* Exercise inputs *
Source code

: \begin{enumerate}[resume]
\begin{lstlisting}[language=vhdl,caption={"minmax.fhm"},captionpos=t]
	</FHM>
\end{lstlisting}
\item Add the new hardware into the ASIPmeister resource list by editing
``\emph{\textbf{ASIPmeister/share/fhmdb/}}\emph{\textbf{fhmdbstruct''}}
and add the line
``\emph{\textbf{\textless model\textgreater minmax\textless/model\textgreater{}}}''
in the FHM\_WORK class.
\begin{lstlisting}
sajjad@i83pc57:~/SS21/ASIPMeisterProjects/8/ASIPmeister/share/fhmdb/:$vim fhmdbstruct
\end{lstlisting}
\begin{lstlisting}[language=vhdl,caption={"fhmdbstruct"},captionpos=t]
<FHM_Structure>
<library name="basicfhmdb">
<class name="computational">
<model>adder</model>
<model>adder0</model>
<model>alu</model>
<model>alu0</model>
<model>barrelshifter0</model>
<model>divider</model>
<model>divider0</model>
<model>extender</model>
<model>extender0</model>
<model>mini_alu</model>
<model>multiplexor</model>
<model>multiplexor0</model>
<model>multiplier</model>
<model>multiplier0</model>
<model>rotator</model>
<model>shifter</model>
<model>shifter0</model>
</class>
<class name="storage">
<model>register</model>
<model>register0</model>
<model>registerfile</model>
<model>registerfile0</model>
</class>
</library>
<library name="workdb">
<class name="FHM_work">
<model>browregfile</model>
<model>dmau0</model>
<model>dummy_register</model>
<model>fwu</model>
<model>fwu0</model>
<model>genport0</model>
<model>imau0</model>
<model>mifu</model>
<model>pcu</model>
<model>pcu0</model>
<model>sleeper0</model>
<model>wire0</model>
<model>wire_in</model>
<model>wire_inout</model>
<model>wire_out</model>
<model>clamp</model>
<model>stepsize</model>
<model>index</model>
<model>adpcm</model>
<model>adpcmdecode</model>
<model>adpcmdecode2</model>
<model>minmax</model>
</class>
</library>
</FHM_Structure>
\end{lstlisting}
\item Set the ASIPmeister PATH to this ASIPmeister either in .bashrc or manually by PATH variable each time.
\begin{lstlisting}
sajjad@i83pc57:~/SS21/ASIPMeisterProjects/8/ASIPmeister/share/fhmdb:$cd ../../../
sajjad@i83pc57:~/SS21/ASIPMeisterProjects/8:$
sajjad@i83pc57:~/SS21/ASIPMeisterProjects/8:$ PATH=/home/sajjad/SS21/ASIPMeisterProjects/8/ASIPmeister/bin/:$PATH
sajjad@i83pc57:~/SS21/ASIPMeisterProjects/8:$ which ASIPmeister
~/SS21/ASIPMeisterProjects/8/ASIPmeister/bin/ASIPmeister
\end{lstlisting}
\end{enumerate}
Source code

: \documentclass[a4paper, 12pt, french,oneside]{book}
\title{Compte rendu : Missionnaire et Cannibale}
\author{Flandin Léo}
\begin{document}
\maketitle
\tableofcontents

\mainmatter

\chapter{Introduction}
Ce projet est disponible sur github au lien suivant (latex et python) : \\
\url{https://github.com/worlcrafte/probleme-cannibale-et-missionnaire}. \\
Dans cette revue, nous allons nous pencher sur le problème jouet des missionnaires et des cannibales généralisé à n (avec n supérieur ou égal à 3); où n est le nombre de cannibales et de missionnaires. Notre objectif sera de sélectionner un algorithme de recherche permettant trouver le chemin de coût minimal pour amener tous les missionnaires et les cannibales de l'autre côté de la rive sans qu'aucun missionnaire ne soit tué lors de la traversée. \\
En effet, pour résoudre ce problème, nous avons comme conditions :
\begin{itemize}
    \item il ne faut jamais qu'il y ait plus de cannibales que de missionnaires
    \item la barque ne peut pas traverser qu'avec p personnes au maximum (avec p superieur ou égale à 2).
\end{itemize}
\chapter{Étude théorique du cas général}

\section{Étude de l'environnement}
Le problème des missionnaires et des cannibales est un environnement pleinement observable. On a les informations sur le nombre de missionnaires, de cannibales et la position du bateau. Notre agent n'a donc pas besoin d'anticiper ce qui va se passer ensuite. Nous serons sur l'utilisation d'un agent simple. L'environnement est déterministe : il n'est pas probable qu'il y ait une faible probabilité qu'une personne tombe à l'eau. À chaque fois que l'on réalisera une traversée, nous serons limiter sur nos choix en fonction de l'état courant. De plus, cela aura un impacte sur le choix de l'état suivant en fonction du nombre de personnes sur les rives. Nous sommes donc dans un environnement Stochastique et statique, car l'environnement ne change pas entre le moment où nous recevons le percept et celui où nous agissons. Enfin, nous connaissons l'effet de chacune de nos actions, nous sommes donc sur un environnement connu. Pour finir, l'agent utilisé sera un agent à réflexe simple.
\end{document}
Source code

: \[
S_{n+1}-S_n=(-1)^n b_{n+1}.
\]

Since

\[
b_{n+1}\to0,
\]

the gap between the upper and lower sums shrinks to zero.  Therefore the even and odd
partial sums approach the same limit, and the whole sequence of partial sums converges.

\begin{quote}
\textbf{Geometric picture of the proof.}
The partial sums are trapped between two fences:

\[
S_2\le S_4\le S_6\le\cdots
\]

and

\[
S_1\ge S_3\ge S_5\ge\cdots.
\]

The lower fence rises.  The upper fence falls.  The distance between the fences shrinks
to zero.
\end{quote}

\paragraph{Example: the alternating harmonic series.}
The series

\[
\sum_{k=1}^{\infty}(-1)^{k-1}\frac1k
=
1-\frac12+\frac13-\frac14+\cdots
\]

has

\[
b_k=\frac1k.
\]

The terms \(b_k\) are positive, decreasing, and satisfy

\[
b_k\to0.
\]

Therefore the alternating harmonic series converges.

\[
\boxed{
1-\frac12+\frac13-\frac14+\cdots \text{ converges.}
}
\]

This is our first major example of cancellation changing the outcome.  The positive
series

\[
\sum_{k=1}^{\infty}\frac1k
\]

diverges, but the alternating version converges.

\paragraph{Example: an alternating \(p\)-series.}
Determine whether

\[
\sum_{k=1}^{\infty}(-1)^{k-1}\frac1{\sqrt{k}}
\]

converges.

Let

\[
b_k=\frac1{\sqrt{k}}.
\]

* Directions for this task *
Go through the listing above and copy each line exactly.

* Finished task *
Source code

: \begin{enumerate}[resume]
\begin{lstlisting}[language=vhdl,caption={"minmax.fhm"},captionpos=t]
	</FHM>
\end{lstlisting}
\item Add the new hardware into the ASIPmeister resource list by editing
``\emph{\textbf{ASIPmeister/share/fhmdb/}}\emph{\textbf{fhmdbstruct''}}
and add the line
``\emph{\textbf{\textless model\textgreater minmax\textless/model\textgreater{}}}''
in the FHM\_WORK class.
\begin{lstlisting}
sajjad@i83pc57:~/SS21/ASIPMeisterProjects/8/ASIPmeister/share/fhmdb/:$vim fhmdbstruct
\end{lstlisting}
\begin{lstlisting}[language=vhdl,caption={"fhmdbstruct"},captionpos=t]
<FHM_Structure>
<library name="basicfhmdb">
<class name="computational">
<model>adder</model>
<model>adder0</model>
<model>alu</model>
<model>alu0</model>
<model>barrelshifter0</model>
<model>divider</model>
<model>divider0</model>
<model>extender</model>
<model>extender0</model>
<model>mini_alu</model>
<model>multiplexor</model>
<model>multiplexor0</model>
<model>multiplier</model>
<model>multiplier0</model>
<model>rotator</model>
<model>shifter</model>
<model>shifter0</model>
</class>
<class name="storage">
<model>register</model>
<model>register0</model>
<model>registerfile</model>
<model>registerfile0</model>
</class>
</library>
<library name="workdb">
<class name="FHM_work">
<model>browregfile</model>
<model>dmau0</model>
<model>dummy_register</model>
<model>fwu</model>
<model>fwu0</model>
<model>genport0</model>
<model>imau0</model>
<model>mifu</model>
<model>pcu</model>
<model>pcu0</model>
<model>sleeper0</model>
<model>wire0</model>
<model>wire_in</model>
<model>wire_inout</model>
<model>wire_out</model>
<model>clamp</model>
<model>stepsize</model>
<model>index</model>
<model>adpcm</model>
<model>adpcmdecode</model>
<model>adpcmdecode2</model>
<model>minmax</model>
</class>
</library>
</FHM_Structure>
\end{lstlisting}
\item Set the ASIPmeister PATH to this ASIPmeister either in .bashrc or manually by PATH variable each time.
\begin{lstlisting}
sajjad@i83pc57:~/SS21/ASIPMeisterProjects/8/ASIPmeister/share/fhmdb:$cd ../../../
sajjad@i83pc57:~/SS21/ASIPMeisterProjects/8:$
sajjad@i83pc57:~/SS21/ASIPMeisterProjects/8:$ PATH=/home/sajjad/SS21/ASIPMeisterProjects/8/ASIPmeister/bin/:$PATH
sajjad@i83pc57:~/SS21/ASIPMeisterProjects/8:$ which ASIPmeister
~/SS21/ASIPMeisterProjects/8/ASIPmeister/bin/ASIPmeister
\end{lstlisting}
\end{enumerate}
Source code

: \documentclass[a4paper, 12pt, french,oneside]{book}
\title{Compte rendu : Missionnaire et Cannibale}
\author{Flandin Léo}
\begin{document}
\maketitle
\tableofcontents

\mainmatter

\chapter{Introduction}
Ce projet est disponible sur github au lien suivant (latex et python) : \\
\url{https://github.com/worlcrafte/probleme-cannibale-et-missionnaire}. \\
Dans cette revue, nous allons nous pencher sur le problème jouet des missionnaires et des cannibales généralisé à n (avec n supérieur ou égal à 3); où n est le nombre de cannibales et de missionnaires. Notre objectif sera de sélectionner un algorithme de recherche permettant trouver le chemin de coût minimal pour amener tous les missionnaires et les cannibales de l'autre côté de la rive sans qu'aucun missionnaire ne soit tué lors de la traversée. \\
En effet, pour résoudre ce problème, nous avons comme conditions :
\begin{itemize}
    \item il ne faut jamais qu'il y ait plus de cannibales que de missionnaires
    \item la barque ne peut pas traverser qu'avec p personnes au maximum (avec p superieur ou égale à 2).
\end{itemize}
\chapter{Étude théorique du cas général}

\section{Étude de l'environnement}
Le problème des missionnaires et des cannibales est un environnement pleinement observable. On a les informations sur le nombre de missionnaires, de cannibales et la position du bateau. Notre agent n'a donc pas besoin d'anticiper ce qui va se passer ensuite. Nous serons sur l'utilisation d'un agent simple. L'environnement est déterministe : il n'est pas probable qu'il y ait une faible probabilité qu'une personne tombe à l'eau. À chaque fois que l'on réalisera une traversée, nous serons limiter sur nos choix en fonction de l'état courant. De plus, cela aura un impacte sur le choix de l'état suivant en fonction du nombre de personnes sur les rives. Nous sommes donc dans un environnement Stochastique et statique, car l'environnement ne change pas entre le moment où nous recevons le percept et celui où nous agissons. Enfin, nous connaissons l'effet de chacune de nos actions, nous sommes donc sur un environnement connu. Pour finir, l'agent utilisé sera un agent à réflexe simple.
\end{document}
Source code

: \[
S_{n+1}-S_n=(-1)^n b_{n+1}.
\]

Since

\[
b_{n+1}\to0,
\]

the gap between the upper and lower sums shrinks to zero.  Therefore the even and odd
partial sums approach the same limit, and the whole sequence of partial sums converges.

\begin{quote}
\textbf{Geometric picture of the proof.}
The partial sums are trapped between two fences:

\[
S_2\le S_4\le S_6\le\cdots
\]

and

\[
S_1\ge S_3\ge S_5\ge\cdots.
\]

The lower fence rises.  The upper fence falls.  The distance between the fences shrinks
to zero.
\end{quote}

\paragraph{Example: the alternating harmonic series.}
The series

\[
\sum_{k=1}^{\infty}(-1)^{k-1}\frac1k
=
1-\frac12+\frac13-\frac14+\cdots
\]

has

\[
b_k=\frac1k.
\]

The terms \(b_k\) are positive, decreasing, and satisfy

\[
b_k\to0.
\]

Therefore the alternating harmonic series converges.

\[
\boxed{
1-\frac12+\frac13-\frac14+\cdots \text{ converges.}
}
\]

This is our first major example of cancellation changing the outcome.  The positive
series

\[
\sum_{k=1}^{\infty}\frac1k
\]

diverges, but the alternating version converges.

\paragraph{Example: an alternating \(p\)-series.}
Determine whether

\[
\sum_{k=1}^{\infty}(-1)^{k-1}\frac1{\sqrt{k}}
\]

converges.

Let

\[
b_k=\frac1{\sqrt{k}}.
\]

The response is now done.